Start to finish, reproduce the records below with nothing missing.

### The records
>>>

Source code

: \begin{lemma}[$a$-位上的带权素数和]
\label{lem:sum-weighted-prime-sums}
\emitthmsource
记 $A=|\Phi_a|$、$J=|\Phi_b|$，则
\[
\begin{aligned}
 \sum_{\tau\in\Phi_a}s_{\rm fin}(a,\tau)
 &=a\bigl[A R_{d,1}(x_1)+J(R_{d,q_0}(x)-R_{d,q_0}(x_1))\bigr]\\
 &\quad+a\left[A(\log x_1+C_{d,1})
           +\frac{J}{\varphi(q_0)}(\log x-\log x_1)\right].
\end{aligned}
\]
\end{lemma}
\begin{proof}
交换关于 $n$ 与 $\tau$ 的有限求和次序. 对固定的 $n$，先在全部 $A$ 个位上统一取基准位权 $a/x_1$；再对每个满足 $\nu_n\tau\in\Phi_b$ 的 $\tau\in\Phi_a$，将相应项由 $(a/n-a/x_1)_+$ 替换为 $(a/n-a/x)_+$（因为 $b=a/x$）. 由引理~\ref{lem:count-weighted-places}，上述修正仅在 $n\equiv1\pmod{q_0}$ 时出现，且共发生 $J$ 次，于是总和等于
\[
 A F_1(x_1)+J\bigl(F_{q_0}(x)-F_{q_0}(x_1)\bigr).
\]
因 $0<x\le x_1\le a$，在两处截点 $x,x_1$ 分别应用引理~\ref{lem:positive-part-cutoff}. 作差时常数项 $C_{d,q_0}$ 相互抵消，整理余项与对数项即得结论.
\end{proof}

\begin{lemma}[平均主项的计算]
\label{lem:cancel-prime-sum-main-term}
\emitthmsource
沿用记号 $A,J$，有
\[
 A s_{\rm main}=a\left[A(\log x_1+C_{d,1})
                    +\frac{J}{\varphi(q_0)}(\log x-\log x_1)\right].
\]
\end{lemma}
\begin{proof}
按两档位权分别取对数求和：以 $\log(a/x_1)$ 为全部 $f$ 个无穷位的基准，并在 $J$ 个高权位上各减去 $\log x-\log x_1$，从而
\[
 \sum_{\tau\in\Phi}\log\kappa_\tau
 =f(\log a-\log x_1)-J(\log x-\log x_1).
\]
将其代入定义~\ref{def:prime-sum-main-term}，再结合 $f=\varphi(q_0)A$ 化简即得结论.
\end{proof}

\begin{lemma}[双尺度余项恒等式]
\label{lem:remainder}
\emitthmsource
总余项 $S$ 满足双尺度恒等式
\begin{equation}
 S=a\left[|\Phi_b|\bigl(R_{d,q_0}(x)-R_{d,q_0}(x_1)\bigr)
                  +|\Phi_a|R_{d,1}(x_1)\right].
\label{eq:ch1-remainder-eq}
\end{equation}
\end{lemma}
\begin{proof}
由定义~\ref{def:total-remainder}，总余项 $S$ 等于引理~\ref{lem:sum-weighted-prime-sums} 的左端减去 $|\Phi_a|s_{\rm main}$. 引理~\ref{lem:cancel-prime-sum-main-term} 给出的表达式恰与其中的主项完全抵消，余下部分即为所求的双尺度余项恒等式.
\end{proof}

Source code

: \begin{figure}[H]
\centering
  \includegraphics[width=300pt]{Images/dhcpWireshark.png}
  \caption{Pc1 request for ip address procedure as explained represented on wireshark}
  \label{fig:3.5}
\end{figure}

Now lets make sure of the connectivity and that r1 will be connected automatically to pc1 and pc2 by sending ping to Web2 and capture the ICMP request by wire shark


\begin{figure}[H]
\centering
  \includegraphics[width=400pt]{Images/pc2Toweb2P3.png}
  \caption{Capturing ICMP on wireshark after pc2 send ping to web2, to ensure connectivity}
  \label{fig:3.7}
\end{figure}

<<<

### Solution for this exercise
Source code

: \begin{lemma}[$a$-位上的带权素数和]
\label{lem:sum-weighted-prime-sums}
\emitthmsource
记 $A=|\Phi_a|$、$J=|\Phi_b|$，则
\[
\begin{aligned}
 \sum_{\tau\in\Phi_a}s_{\rm fin}(a,\tau)
 &=a\bigl[A R_{d,1}(x_1)+J(R_{d,q_0}(x)-R_{d,q_0}(x_1))\bigr]\\
 &\quad+a\left[A(\log x_1+C_{d,1})
           +\frac{J}{\varphi(q_0)}(\log x-\log x_1)\right].
\end{aligned}
\]
\end{lemma}
\begin{proof}
交换关于 $n$ 与 $\tau$ 的有限求和次序. 对固定的 $n$，先在全部 $A$ 个位上统一取基准位权 $a/x_1$；再对每个满足 $\nu_n\tau\in\Phi_b$ 的 $\tau\in\Phi_a$，将相应项由 $(a/n-a/x_1)_+$ 替换为 $(a/n-a/x)_+$（因为 $b=a/x$）. 由引理~\ref{lem:count-weighted-places}，上述修正仅在 $n\equiv1\pmod{q_0}$ 时出现，且共发生 $J$ 次，于是总和等于
\[
 A F_1(x_1)+J\bigl(F_{q_0}(x)-F_{q_0}(x_1)\bigr).
\]
因 $0<x\le x_1\le a$，在两处截点 $x,x_1$ 分别应用引理~\ref{lem:positive-part-cutoff}. 作差时常数项 $C_{d,q_0}$ 相互抵消，整理余项与对数项即得结论.
\end{proof}

\begin{lemma}[平均主项的计算]
\label{lem:cancel-prime-sum-main-term}
\emitthmsource
沿用记号 $A,J$，有
\[
 A s_{\rm main}=a\left[A(\log x_1+C_{d,1})
                    +\frac{J}{\varphi(q_0)}(\log x-\log x_1)\right].
\]
\end{lemma}
\begin{proof}
按两档位权分别取对数求和：以 $\log(a/x_1)$ 为全部 $f$ 个无穷位的基准，并在 $J$ 个高权位上各减去 $\log x-\log x_1$，从而
\[
 \sum_{\tau\in\Phi}\log\kappa_\tau
 =f(\log a-\log x_1)-J(\log x-\log x_1).
\]
将其代入定义~\ref{def:prime-sum-main-term}，再结合 $f=\varphi(q_0)A$ 化简即得结论.
\end{proof}

\begin{lemma}[双尺度余项恒等式]
\label{lem:remainder}
\emitthmsource
总余项 $S$ 满足双尺度恒等式
\begin{equation}
 S=a\left[|\Phi_b|\bigl(R_{d,q_0}(x)-R_{d,q_0}(x_1)\bigr)
                  +|\Phi_a|R_{d,1}(x_1)\right].
\label{eq:ch1-remainder-eq}
\end{equation}
\end{lemma}
\begin{proof}
由定义~\ref{def:total-remainder}，总余项 $S$ 等于引理~\ref{lem:sum-weighted-prime-sums} 的左端减去 $|\Phi_a|s_{\rm main}$. 引理~\ref{lem:cancel-prime-sum-main-term} 给出的表达式恰与其中的主项完全抵消，余下部分即为所求的双尺度余项恒等式.
\end{proof}

Source code

: \begin{figure}[H]
\centering
  \includegraphics[width=300pt]{Images/dhcpWireshark.png}
  \caption{Pc1 request for ip address procedure as explained represented on wireshark}
  \label{fig:3.5}
\end{figure}

Now lets make sure of the connectivity and that r1 will be connected automatically to pc1 and pc2 by sending ping to Web2 and capture the ICMP request by wire shark


\begin{figure}[H]
\centering
  \includegraphics[width=400pt]{Images/pc2Toweb2P3.png}
  \caption{Capturing ICMP on wireshark after pc2 send ping to web2, to ensure connectivity}
  \label{fig:3.7}
\end{figure}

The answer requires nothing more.